One for the Soul
| One for the Soul | ||||
|---|---|---|---|---|
| Studio album by | ||||
| Released | 1986 | |||
| Recorded | July–August 1985 (Rio de Janeiro); mixed September–October 1985 (Paris) | |||
| Studio | Polygram Studios, Rio de Janeiro; Marcadet Studio, Paris | |||
| Label | Polydor (France) / CBS | |||
| Producer | Adam Kidron | |||
| Lizzy Mercier Descloux chronology | ||||
| ||||
One for the Soul is the fourth studio album by the French no wave and post-punk musician Lizzy Mercier Descloux, released in 1986 on Polydor in France and CBS internationally. Produced by Adam Kidron, it was recorded in Rio de Janeiro in July and August 1985 and mixed in Paris later that year.

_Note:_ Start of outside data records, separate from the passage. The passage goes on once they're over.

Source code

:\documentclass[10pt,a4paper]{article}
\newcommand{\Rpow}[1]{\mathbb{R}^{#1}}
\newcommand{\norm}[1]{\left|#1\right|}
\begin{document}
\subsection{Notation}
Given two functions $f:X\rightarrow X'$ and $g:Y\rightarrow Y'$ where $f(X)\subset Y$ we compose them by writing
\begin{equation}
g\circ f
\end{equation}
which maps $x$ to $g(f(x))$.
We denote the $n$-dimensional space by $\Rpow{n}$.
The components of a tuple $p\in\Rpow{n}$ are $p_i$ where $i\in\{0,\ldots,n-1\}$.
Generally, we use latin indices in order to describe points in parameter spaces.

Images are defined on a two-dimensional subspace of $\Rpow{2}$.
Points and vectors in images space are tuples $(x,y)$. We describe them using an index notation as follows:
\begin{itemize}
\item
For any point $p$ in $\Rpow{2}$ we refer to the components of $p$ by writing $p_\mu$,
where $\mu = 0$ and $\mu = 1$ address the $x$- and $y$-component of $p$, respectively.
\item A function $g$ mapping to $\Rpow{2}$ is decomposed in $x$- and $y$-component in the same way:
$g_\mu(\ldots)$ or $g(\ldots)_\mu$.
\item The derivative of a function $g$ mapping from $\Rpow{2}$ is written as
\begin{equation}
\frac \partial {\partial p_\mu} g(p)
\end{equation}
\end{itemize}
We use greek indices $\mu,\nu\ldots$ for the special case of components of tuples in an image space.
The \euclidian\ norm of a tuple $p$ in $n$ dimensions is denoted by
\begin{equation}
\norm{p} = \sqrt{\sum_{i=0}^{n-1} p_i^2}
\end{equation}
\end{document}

The album is best known for featuring the American jazz trumpeter Chet Baker on three tracks, "Fog Horn Blues," "Off Off Pleasure", and "My Funny Valentine," recorded during Baker's visit to Brazil for the inaugural Free Jazz Festival.[1][2]
Background and recording
Following the international success of her 1984 album Zulu Rock, Mercier Descloux had planned to record her next project in New Orleans with her South African collaborators from the Zulu Rock sessions, but the South African authorities refused exit visas to her Soweto-based musicians.[1] She and Kidron relocated the project to Rio de Janeiro, where they recorded at Polygram Studios in July and August 1985 with a group of Brazilian session musicians; the album was mixed in September and October at the Marcadet Studio in Paris.[3]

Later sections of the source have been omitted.